Good MCP Design

🌐 Product overview: MCP for AI agents on wikantik.com — a plain-language walkthrough for readers and AI agents.

If you are building MCP (Model Context Protocol) tools for a wiki server — or any server that AI agents will call — the design of your tool surface determines whether those agents work smoothly or thrash through dozens of calls accomplishing nothing. This article covers the principles that matter most, drawn from practical experience building and using MCP tools for wiki management.

The central tension: MCP tools are the interface between a reasoning system (the agent) and a mechanical system (your server). Get the boundary wrong and you waste the agent's strengths on work the server should handle, or burden the server with judgments only the agent can make.

The Granularity Problem

Every tool you expose is a decision point. Too many fine-grained tools and the agent orchestrates dozens of calls to accomplish one logical operation — burning tokens on coordination, requiring user approvals at each step, and increasing the chance that one call in the sequence fails and derails the whole workflow.

Too few coarse-grained tools and the agent loses the flexibility to handle edge cases.

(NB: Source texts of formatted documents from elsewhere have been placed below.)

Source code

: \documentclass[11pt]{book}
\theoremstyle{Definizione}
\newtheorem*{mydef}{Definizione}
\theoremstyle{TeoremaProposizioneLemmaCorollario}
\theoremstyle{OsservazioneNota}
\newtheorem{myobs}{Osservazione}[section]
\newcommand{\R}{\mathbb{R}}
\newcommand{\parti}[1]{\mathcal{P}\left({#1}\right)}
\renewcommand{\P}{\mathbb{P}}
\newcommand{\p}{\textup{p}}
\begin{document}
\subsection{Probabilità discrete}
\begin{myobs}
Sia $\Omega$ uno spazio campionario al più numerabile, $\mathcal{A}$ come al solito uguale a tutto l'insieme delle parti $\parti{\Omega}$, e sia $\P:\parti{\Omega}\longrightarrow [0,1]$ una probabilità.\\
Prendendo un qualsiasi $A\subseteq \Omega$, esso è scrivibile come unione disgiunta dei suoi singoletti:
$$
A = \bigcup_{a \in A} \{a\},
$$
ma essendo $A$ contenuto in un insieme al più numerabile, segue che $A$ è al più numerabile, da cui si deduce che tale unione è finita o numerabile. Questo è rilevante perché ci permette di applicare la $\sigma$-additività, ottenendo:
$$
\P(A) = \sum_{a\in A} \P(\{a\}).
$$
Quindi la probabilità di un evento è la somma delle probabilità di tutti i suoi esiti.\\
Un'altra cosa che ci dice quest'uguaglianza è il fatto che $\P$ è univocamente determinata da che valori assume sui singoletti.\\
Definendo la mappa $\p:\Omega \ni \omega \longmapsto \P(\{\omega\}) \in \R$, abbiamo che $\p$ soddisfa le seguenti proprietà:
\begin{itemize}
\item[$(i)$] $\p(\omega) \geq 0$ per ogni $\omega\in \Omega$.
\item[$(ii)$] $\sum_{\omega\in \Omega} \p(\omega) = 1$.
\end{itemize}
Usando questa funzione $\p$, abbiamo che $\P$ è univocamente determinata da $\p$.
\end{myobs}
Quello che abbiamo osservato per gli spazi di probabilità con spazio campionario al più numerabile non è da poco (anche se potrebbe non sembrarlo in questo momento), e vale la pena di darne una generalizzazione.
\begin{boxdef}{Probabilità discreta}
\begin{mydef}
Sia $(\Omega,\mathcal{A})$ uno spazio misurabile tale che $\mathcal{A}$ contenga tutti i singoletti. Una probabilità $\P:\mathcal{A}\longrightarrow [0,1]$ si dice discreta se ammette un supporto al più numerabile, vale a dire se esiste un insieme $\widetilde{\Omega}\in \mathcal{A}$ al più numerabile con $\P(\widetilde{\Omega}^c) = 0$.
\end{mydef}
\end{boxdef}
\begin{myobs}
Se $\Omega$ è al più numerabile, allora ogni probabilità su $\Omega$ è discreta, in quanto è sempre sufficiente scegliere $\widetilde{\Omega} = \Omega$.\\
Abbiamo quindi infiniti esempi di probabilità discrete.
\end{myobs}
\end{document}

A single manage_wiki tool that takes a natural language instruction might sound elegant, but it pushes all the complexity into prompt engineering and gives the agent no mechanical leverage.

The sweet spot is compound operations that do the mechanical work server-side while leaving judgment to the agent.

Consider wiki page verification. You could expose five separate tools:

check_page_exists — does the page exist?
check_broken_links — are there broken links on the page?
get_backlinks — who links to this page?
check_metadata — is the metadata complete?
check_seo — is the SEO configuration correct?

An agent verifying a cluster of 8 pages would need 40 tool calls. Each call requires parsing, decision-making, and potentially user approval. Instead, a single verify_pages tool that accepts a list of page names and runs all checks server-side reduces this to 1 call. The agent gets a structured report and decides what to fix — the judgment part — without having spent its budget on the mechanical part.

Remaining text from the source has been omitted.